Segment Start: PROVIDED ENTRIES

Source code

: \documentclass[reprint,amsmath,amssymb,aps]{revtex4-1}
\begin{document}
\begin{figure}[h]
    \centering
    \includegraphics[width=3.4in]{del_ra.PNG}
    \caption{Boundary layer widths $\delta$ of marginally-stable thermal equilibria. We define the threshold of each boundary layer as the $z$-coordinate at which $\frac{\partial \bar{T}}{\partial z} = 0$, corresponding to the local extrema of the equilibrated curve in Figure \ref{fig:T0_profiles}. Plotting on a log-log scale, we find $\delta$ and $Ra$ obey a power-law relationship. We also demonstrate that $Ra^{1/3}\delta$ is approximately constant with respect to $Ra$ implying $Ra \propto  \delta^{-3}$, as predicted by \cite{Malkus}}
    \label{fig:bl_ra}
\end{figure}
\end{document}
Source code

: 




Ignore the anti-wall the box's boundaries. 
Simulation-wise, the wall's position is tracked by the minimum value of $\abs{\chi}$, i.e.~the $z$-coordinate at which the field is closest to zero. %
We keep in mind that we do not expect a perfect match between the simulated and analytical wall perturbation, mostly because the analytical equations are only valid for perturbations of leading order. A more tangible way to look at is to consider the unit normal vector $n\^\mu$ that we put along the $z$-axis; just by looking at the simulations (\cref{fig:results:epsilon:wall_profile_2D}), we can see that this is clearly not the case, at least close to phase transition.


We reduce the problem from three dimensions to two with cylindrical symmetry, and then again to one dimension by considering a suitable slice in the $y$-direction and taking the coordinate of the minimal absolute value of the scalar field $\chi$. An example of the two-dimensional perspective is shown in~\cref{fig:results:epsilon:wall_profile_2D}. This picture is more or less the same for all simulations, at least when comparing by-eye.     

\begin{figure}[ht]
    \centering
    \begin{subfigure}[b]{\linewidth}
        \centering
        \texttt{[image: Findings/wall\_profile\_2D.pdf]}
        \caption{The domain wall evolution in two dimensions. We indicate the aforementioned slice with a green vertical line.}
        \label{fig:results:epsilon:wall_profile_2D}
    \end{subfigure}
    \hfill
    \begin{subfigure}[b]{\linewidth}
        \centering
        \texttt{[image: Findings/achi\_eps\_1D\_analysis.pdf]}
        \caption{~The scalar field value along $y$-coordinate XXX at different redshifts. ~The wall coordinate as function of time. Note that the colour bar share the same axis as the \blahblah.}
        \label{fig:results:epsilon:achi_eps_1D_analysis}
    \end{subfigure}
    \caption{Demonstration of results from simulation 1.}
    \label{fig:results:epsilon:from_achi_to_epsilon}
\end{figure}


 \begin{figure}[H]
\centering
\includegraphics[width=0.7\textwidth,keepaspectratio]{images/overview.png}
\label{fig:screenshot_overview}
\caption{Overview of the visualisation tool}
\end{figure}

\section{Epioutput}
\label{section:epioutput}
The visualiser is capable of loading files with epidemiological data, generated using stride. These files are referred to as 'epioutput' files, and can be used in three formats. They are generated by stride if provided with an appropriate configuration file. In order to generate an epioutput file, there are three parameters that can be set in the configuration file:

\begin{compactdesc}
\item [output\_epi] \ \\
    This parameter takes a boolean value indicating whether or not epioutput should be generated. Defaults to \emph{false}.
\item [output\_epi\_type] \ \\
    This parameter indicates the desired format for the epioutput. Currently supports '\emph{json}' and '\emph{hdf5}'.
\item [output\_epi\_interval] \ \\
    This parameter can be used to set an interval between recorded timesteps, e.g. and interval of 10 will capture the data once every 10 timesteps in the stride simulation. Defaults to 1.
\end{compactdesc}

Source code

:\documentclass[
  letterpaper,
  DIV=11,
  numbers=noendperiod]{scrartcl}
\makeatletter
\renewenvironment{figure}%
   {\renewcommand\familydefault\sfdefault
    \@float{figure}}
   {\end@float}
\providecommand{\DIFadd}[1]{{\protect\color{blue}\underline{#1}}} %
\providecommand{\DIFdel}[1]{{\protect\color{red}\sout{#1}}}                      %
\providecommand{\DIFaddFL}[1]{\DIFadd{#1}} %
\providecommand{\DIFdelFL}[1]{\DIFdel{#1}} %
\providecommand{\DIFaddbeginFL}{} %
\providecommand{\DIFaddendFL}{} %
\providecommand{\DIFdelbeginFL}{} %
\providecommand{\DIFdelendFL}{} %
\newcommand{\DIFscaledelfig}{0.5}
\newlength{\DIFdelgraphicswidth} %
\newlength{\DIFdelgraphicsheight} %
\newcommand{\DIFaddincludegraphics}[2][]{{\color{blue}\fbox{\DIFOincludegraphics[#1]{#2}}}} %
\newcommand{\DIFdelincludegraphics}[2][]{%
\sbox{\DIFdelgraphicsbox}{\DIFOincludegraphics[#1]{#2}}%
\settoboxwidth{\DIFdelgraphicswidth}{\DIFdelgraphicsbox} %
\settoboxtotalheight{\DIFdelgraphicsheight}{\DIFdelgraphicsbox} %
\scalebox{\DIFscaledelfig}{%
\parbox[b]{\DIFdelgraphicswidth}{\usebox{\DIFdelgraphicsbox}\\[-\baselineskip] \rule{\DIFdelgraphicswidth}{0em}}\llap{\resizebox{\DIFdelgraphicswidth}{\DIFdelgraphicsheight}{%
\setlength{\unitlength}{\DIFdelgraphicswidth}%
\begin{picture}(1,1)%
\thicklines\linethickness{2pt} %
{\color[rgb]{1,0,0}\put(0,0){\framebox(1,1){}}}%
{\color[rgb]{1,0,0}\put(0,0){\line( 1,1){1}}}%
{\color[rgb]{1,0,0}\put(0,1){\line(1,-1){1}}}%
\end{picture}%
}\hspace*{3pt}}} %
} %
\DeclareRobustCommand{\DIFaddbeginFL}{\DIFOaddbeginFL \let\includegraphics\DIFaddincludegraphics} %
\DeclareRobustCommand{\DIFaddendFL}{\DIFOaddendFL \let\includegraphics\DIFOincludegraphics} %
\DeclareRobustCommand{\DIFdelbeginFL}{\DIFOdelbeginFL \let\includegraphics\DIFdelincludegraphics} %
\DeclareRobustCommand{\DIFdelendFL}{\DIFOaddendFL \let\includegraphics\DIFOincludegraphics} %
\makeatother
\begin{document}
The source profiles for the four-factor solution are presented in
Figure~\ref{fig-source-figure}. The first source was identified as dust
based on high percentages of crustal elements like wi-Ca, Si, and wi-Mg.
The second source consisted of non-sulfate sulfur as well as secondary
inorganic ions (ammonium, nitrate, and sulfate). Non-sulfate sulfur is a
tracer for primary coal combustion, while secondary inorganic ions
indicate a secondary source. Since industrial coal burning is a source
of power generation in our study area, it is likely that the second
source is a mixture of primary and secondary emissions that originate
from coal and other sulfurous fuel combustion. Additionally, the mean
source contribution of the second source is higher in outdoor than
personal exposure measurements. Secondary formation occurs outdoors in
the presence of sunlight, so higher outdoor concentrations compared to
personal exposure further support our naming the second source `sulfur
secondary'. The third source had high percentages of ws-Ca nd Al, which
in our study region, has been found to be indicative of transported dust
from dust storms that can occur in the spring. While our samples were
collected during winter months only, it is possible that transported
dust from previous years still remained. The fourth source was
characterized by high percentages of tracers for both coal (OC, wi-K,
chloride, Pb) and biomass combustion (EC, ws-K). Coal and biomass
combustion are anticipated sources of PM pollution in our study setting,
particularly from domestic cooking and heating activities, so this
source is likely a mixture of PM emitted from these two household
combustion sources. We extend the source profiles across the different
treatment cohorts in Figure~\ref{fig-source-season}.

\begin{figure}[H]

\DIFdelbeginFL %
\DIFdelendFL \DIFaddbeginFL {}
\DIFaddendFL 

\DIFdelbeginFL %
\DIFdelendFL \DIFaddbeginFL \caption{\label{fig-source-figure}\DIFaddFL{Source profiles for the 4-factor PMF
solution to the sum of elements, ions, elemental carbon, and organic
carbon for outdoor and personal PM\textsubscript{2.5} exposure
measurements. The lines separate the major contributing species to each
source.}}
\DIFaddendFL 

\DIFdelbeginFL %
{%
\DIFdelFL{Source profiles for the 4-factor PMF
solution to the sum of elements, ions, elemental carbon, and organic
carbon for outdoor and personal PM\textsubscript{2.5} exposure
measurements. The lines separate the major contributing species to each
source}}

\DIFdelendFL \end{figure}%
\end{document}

Segment End: PROVIDED ENTRIES

EXERCISE OBJECTIVE:
Where in the entries does the word "study" occur? Copy out each line that has it.

TASK ANSWER:
of power generation in our study area, it is likely that the second
in our study region, has been found to be indicative of transported dust
combustion are anticipated sources of PM pollution in our study setting,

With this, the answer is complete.